Good morning. As I mentioned last week, I’m just back from a week away with my family on our holiday in Oregon. It was a wonderful opportunity to share new sites and experiences with my kids….and even some new things for me.
For example, we had a chance to visit an out-of-the-way waterfall (Young’s River Falls) and play in the very calm river that was fed by the falls. Speaking of feeding, Portland is well known for its many food carts. So my son and I tried a carts called “PB&J’s”, and as it sounds it was a cart dedicated to all sorts of variations on the traditional peanut butter and jelly. My sandwich was called a “Hot Hood” – peanut butter, jelly, smoked bacon, and jalapeños (sounds gross, but don’t knock it until you try it).
Anyways, during the trip, I was reading two books, “The Design of Business” and “A Field Guide to Getting Lost”. I really enjoyed the former, and surprisingly the latter. The “Field Guide” by Rebecca Solnit is a wonderful composition on how many people who lose themselves in one sense, come to find themselves in another. I won’t go into any depth on the book, nor could I possibly do it any justice, but I wanted to share one quote she references from historian Aaron Sachs, that ties in with the idea of exploring. Sachs wrote:
“Explorers were always lost because they had never been to those places before. They never expected to know exactly where they were. Yet, at the same time, many of them knew their instruments pretty well and understood their trajectories within a reasonable degree of accuracy. In my opinion, their most important skill was simply a sense of optimism about surviving and finding their way.”
And isn’t that exactly what we are faced with on a daily basis, whether by our own choices or not, we are explorers. And often times without a 100% assurance of the end, we push on knowing the right things to do and believing in our abilities to lead and create a positive outcome. It is one of the traits I greatly admire about many of the people I know follow this blog…..and one I hope they never lose.
Please don’t forget to sign up for the newsletter…..I’ll only be sending via email for another couple of weeks.
Here’s this week’s 5 for 5:
What Is Bravery? – by Sarah Kathleen Peck – via Holstee
So What: Bravery is showing up…..little by little. A great manifesto. Read and re-read.
The Rule of 52 and 17: It’s Random, But it Ups Your Productivity – by Julia Gifford – via The Muse
So what: Work in sprints. Work on only one thing at a time (focus). Take dedicated breaks to recharge your energy and your focus. If anyone uses this method or tries it out, please drop a note in the comments section….would love to hear about it.
10 ways to win at professional time etiquette – by Kate Kendall – via Kate Kendall.com
So What: I stink at some of these…..really need to work on #9 (If you are not 10 minutes early you are late). Save JIT for component deliveries and manufacturing.
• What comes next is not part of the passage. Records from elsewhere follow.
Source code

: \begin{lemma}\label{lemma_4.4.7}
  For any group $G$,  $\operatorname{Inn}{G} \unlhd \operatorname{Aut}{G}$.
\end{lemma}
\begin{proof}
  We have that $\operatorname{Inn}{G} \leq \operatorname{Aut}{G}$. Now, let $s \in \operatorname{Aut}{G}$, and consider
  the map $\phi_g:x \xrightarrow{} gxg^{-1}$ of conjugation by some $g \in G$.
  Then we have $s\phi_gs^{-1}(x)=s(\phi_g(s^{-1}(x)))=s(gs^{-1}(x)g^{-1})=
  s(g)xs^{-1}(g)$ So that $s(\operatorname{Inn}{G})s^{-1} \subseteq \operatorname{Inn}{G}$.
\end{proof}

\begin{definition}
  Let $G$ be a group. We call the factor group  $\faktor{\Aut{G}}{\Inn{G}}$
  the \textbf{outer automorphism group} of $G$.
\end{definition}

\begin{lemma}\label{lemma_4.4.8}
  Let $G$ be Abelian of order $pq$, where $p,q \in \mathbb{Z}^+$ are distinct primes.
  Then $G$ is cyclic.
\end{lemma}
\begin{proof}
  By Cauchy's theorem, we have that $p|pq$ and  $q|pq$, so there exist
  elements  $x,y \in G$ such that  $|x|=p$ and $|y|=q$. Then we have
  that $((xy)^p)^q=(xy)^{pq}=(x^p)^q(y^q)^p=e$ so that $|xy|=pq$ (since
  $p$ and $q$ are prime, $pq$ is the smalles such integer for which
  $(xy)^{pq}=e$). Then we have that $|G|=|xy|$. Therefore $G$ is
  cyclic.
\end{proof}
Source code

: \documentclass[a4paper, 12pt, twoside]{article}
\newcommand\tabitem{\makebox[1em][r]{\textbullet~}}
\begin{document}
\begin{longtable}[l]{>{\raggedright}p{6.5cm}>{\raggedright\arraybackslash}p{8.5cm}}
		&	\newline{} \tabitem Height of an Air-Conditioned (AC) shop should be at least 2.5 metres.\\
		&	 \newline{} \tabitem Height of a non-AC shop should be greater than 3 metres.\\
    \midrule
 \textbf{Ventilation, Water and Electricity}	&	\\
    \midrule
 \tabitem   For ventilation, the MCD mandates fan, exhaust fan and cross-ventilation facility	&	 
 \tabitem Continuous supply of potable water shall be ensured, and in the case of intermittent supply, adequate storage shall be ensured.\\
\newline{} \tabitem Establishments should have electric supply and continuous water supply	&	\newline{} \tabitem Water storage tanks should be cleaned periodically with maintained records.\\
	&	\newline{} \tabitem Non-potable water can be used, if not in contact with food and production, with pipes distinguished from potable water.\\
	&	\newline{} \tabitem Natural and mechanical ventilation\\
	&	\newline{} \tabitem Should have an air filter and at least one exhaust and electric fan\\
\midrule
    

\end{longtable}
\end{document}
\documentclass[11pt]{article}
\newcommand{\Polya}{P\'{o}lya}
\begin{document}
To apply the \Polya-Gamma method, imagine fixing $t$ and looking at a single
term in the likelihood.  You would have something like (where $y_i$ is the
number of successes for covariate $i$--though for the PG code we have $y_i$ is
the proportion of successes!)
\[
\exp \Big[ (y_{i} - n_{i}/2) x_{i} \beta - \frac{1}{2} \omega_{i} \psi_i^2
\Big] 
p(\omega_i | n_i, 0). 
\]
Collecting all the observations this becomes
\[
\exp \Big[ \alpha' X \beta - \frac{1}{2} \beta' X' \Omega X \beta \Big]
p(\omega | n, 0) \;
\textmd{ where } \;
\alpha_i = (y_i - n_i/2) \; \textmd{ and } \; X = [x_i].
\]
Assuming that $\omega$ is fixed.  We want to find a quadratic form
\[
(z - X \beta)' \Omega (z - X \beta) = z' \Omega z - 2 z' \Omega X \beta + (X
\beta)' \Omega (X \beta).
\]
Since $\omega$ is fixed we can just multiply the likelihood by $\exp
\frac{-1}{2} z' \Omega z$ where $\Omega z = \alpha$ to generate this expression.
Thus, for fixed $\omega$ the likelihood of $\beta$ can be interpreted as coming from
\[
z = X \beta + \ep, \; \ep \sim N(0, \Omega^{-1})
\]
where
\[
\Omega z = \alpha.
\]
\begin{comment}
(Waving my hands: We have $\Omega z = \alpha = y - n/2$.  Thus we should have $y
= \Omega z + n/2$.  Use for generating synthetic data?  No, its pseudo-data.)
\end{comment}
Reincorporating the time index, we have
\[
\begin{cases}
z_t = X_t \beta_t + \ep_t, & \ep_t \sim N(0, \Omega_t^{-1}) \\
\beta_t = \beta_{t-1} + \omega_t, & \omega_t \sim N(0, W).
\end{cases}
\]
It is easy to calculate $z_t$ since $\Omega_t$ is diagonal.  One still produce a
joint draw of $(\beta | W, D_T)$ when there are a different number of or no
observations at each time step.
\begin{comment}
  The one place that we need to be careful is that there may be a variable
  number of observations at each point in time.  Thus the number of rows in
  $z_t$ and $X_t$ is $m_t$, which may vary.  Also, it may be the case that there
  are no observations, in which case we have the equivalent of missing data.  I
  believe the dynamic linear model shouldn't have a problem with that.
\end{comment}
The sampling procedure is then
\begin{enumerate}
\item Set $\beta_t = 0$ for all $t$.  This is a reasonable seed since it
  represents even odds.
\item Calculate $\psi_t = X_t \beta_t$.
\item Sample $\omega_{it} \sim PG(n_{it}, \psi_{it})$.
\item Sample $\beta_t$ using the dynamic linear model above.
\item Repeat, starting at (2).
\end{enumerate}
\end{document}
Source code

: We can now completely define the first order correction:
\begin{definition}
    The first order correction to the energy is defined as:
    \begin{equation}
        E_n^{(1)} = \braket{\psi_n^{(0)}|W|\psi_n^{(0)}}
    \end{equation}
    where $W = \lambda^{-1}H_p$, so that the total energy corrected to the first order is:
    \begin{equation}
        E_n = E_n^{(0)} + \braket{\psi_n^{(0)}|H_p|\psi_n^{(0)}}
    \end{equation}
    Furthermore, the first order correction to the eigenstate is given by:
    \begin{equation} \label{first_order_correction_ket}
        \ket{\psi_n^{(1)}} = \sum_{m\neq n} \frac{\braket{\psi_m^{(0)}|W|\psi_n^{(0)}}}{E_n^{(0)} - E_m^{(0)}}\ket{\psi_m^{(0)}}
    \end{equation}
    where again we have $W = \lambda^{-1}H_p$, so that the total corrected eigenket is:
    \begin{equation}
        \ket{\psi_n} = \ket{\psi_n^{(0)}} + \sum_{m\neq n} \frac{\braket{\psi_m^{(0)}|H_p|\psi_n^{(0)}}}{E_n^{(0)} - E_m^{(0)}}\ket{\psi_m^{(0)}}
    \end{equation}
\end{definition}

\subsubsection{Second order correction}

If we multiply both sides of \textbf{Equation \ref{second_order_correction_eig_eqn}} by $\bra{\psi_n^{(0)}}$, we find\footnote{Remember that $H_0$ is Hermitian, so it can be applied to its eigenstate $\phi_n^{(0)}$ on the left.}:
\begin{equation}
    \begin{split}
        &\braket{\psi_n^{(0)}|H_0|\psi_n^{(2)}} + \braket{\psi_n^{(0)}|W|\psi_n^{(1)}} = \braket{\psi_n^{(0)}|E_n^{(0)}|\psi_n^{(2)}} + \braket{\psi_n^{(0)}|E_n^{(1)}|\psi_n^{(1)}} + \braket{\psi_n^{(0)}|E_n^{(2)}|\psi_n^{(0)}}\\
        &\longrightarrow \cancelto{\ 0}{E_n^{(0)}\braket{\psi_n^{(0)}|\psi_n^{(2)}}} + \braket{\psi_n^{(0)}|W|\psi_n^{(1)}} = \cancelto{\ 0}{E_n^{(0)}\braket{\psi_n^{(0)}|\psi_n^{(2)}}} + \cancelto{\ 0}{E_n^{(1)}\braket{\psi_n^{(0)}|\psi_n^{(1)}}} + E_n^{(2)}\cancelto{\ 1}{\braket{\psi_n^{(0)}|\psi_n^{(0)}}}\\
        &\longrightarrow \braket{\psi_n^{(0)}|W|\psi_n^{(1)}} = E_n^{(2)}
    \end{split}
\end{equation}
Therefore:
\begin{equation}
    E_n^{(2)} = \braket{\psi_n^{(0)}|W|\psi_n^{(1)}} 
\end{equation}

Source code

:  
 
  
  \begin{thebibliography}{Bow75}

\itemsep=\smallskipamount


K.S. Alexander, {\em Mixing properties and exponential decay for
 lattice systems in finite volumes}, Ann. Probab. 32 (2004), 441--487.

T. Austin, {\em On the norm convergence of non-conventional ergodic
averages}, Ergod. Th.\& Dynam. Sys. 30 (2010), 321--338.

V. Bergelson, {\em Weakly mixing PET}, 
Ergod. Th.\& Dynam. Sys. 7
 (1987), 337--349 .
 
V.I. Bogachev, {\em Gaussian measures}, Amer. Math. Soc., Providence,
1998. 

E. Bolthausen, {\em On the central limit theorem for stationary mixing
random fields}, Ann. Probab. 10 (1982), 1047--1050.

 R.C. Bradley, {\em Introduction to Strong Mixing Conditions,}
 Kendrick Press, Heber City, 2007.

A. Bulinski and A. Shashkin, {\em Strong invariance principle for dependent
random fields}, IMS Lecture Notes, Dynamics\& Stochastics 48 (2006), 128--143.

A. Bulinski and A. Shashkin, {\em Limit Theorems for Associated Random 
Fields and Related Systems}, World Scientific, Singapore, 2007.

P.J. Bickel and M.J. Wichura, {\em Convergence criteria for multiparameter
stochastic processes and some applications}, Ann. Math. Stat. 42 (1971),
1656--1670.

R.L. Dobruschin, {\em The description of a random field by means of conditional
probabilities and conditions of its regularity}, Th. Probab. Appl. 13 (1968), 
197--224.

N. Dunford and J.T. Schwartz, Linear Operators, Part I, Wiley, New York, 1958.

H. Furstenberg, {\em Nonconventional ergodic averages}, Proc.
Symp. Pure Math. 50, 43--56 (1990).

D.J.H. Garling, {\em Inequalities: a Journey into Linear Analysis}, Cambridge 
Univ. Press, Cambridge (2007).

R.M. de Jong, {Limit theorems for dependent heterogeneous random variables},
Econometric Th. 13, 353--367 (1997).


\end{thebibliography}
The Morning Routines Of The Most Successful People – by Kevan Lee – via Fast Company
So What: My morning routine is awful and has been for some time. I love the idea of a tomorrow list, but I am personally working on cutting my digital craving in the morning and getting more regimented about coffee, exercise, and breakfast.
“I don’t get it” – by Seth Godin – via @thisissethsblog
So what: An exhortation on not settling for status quo…and not being afraid that people “don’t get it”……which means you are probably on to something great.